Hablaba incluso del “cortador de tetas” [una profesión “inventada en San Sebastián”], que supervisaba los corsés y los bañadores de las mujeres al grito de “¡más hierro! ¡Más hierro!”: “Las señoras, después, tiesas, dentro de su coselete de acero, se envolvían en un enorme albornoz de triple paño y se acercaban al agua. No podían nadar, era imposible y, además, si flotaban, era señal segura de que una teta se había escapado”.
En esa playa, en La Concha, una señora fue excomulgada porque una ola le descubrió una teta ante la mirada de un concejal demócrata cristiano. Y en las iglesias, la comunidad devota “rezaba por la salvación de señoras poseedoras de hermosísimas tetas imposibles de aplastar”. Pobre tío José Mari, era un romántico, se embarcó rumbo a Venezuela para convencer a Pilar, por el camino, de que se casara con él. ¡Y se quedó sin ver la teta gigante de Rigoberta Bandini!
Al tío José Mari le encantaba jugar con las palabras. Se dio cuenta de que la RAE definía [y todavía define] la teta como “un órgano glanduloso y saliente”. Tan “saliente” que “los curas se abalanzaron sobre los académicos”.
Pero Franco se percató de que la autarquía mamaria podía empujar a todo un país al precipicio. Cuenta el tío José Mari que el Concilio Vaticano II, principios de los sesenta, sirvió de excusa para promulgar cierto aperturismo. “La Iglesia vino a decir: ‘Ha sido un grave error. Las tetas existen y son redondas. Además, terminan en algo llamado pezón, muy parecido al cupulino de las catedrales ortodoxas. Por consiguiente, hijos míos, debemos reconstruir nuestra vida desde la teta y para la teta’. Vino entonces lo que se ha llamado la invasión oblicua”.

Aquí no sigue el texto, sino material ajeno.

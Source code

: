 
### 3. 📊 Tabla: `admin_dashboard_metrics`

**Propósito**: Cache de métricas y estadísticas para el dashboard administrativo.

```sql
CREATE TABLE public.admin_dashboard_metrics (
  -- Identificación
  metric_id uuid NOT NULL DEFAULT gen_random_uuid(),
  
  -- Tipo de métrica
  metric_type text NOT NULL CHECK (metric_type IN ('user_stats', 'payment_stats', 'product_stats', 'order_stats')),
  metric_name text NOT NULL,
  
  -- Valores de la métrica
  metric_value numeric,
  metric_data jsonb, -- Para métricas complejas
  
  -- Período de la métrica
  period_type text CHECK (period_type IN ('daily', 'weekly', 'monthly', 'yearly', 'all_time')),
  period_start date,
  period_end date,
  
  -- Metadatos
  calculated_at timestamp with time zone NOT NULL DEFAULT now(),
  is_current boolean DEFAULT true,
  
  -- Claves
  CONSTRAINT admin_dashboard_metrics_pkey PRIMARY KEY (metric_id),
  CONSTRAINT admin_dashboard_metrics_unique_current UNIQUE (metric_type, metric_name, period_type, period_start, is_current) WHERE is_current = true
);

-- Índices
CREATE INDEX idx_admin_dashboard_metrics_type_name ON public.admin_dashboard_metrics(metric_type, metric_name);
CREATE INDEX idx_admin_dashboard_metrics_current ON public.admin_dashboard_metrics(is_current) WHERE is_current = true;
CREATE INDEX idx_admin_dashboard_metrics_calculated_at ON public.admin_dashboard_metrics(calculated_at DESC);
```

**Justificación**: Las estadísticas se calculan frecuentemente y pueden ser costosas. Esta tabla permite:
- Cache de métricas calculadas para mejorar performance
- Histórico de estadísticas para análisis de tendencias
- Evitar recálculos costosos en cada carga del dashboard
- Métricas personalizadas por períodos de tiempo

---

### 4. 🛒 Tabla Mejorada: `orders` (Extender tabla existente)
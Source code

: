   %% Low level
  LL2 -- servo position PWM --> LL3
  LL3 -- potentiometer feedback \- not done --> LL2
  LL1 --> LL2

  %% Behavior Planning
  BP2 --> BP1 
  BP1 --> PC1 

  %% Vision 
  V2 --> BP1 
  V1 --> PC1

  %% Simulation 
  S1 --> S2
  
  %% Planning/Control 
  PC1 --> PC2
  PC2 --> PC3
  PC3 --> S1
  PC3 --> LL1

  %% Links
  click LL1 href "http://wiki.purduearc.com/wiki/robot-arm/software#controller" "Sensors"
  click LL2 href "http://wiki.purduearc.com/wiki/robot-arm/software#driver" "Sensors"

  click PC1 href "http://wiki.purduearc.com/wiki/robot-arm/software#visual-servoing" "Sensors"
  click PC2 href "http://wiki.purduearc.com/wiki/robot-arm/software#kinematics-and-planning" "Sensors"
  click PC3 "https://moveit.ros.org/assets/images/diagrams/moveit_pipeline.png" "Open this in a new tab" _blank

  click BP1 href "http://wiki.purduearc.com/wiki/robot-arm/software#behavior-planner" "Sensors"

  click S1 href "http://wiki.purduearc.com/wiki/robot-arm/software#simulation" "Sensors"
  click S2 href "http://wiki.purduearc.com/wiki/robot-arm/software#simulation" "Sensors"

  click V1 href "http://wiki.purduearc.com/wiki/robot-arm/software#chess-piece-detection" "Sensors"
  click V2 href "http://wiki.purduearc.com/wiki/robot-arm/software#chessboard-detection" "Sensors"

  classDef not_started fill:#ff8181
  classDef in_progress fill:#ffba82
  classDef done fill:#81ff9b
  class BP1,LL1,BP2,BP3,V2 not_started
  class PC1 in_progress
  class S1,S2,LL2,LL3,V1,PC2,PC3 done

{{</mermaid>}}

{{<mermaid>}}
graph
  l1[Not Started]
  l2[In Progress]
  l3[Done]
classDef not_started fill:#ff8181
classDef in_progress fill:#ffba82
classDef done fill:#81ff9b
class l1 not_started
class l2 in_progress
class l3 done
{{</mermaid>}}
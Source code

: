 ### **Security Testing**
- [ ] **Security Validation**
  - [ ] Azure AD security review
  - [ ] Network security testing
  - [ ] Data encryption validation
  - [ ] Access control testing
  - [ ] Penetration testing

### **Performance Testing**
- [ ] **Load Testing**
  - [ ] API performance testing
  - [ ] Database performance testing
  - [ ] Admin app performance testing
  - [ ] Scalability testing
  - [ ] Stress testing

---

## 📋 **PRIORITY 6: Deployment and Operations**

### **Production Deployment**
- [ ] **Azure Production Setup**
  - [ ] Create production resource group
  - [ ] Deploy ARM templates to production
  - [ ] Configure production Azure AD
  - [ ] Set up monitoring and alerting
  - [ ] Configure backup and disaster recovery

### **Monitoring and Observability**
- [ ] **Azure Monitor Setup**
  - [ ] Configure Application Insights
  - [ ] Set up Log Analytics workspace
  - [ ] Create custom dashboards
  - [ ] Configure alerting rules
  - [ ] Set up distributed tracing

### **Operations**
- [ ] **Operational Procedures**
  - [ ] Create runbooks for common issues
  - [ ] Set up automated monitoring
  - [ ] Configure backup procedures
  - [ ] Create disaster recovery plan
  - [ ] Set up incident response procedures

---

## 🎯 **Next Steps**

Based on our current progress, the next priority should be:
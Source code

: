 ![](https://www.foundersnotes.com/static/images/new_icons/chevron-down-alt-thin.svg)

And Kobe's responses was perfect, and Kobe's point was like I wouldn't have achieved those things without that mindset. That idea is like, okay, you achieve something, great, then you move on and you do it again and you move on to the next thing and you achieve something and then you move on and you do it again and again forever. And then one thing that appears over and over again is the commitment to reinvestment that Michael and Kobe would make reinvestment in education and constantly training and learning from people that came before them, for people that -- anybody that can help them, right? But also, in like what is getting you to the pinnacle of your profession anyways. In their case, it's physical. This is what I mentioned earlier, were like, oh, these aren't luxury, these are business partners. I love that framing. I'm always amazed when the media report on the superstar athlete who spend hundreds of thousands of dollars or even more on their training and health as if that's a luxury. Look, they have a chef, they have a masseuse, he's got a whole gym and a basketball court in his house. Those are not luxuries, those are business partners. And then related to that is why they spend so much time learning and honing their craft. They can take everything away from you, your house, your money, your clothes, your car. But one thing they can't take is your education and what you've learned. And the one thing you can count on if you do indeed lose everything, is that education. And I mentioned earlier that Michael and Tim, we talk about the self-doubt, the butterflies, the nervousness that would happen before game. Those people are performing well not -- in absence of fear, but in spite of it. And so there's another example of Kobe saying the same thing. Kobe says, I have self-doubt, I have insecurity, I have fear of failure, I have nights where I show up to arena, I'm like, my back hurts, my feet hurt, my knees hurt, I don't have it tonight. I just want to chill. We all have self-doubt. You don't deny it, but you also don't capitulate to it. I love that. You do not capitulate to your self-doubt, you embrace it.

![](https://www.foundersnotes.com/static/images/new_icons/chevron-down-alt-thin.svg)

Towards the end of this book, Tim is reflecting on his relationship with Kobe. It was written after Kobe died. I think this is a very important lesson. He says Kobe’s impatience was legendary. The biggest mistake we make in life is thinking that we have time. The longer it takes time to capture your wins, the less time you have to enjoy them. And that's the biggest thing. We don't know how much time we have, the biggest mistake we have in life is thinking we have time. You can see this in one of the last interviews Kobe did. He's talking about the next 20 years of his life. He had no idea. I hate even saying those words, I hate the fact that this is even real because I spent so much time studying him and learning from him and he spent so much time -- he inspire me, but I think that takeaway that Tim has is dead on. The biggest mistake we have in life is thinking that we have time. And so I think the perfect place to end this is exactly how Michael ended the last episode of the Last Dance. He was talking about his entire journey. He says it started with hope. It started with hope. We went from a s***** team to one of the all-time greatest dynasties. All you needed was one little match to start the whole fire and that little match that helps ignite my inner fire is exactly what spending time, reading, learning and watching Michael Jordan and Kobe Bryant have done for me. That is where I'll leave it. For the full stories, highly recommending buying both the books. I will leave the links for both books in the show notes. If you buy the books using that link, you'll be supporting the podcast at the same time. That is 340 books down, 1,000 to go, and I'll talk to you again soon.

No te lo imaginas, tío José Mari: si llamaste a eso invasión, no sé cómo describirías lo que ahora sale en la tele, lo que circula por una cosa que se ha creado y que se llama “redes sociales”. Ese sitio, por cierto, está lleno de tetas, pero prohíben el pezón. El ateísmo de los grandes empresarios tecnológicos ha debido de cancelar a medias el Concilio Vaticano II.
Con las primas de Bjorn Börg, aquellas suecas luminosas, España descubrió que hay tantas tetas como mujeres. El tío José Mari, por fin, pudo dejar escrito su catálogo antropológico de la teta. Una suerte de darwinismo tetonil que no he visto superado en ninguna parte.
Está la “teta timbal”: “Tan andaluza, tan hermosa, temblorosa todavía de hombres”. Las “tetas-limón”, “tan excelentes para después del desayuno” [¿leyó esto la tía Pilar?]. “Y las famosas teticas navarras, que tanto entusiasmo despiertan a los coadjutores”. “Y las marmóreas, con su pezón-lápiz, que sirven para escribir auténticas cartas de amor”. Las había también [¡me desconciertas, tío José Mari!], “esponjosas, mágicas, que aparecen y desaparecen”; y las “tetas-disparo, tan peligrosas para los curas jóvenes”.
Quizá hayan pasado cuarenta o cincuenta años. Dicen que los grandes escritores son aquellos que, en cierto modo, anticipan el futuro con sus textos. “La teta está a la vanguardia en este país”, anotó el tío José Mari. Larga vida a la teta. “Satanás ha sido vencido por enésima vez”.